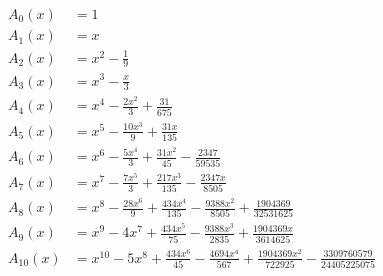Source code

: \begin{align*}
A_{0}(x)&=1\\
A_{1}(x)&=x\\
A_{2}(x)&=x^{2} - \frac{1}{9}\\
A_{3}(x)&=x^{3} - \frac{x}{3}\\
A_{4}(x)&=x^{4} - \frac{2 x^{2}}{3} + \frac{31}{675}\\
A_{5}(x)&=x^{5} - \frac{10 x^{3}}{9} + \frac{31 x}{135}\\
A_{6}(x)&=x^{6} - \frac{5 x^{4}}{3} + \frac{31 x^{2}}{45} - \frac{2347}{59535}\\
A_{7}(x)&=x^{7} - \frac{7 x^{5}}{3} + \frac{217 x^{3}}{135} - \frac{2347 x}{8505}\\
A_{8}(x)&=x^{8} - \frac{28 x^{6}}{9} + \frac{434 x^{4}}{135} - \frac{9388 x^{2}}{8505} + \frac{1904369}{32531625}\\
A_{9}(x)&=x^{9} - 4 x^{7} + \frac{434 x^{5}}{75} - \frac{9388 x^{3}}{2835} + \frac{1904369 x}{3614625}\\
A_{10}(x)&=x^{10} - 5 x^{8} + \frac{434 x^{6}}{45} - \frac{4694 x^{4}}{567} + \frac{1904369 x^{2}}{722925} - \frac{3309760579}{24405225075}
\end{align*}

########################################

• Description of the task
Write down the full listing above exactly as it is, except for any images.

• Answer space
Source code

: \begin{align*}
A_{0}(x)&=1\\
A_{1}(x)&=x\\
A_{2}(x)&=x^{2} - \frac{1}{9}\\
A_{3}(x)&=x^{3} - \frac{x}{3}\\
A_{4}(x)&=x^{4} - \frac{2 x^{2}}{3} + \frac{31}{675}\\
A_{5}(x)&=x^{5} - \frac{10 x^{3}}{9} + \frac{31 x}{135}\\
A_{6}(x)&=x^{6} - \frac{5 x^{4}}{3} + \frac{31 x^{2}}{45} - \frac{2347}{59535}\\
A_{7}(x)&=x^{7} - \frac{7 x^{5}}{3} + \frac{217 x^{3}}{135} - \frac{2347 x}{8505}\\
A_{8}(x)&=x^{8} - \frac{28 x^{6}}{9} + \frac{434 x^{4}}{135} - \frac{9388 x^{2}}{8505} + \frac{1904369}{32531625}\\
A_{9}(x)&=x^{9} - 4 x^{7} + \frac{434 x^{5}}{75} - \frac{9388 x^{3}}{2835} + \frac{1904369 x}{3614625}\\
A_{10}(x)&=x^{10} - 5 x^{8} + \frac{434 x^{6}}{45} - \frac{4694 x^{4}}{567} + \frac{1904369 x^{2}}{722925} - \frac{3309760579}{24405225075}
\end{align*}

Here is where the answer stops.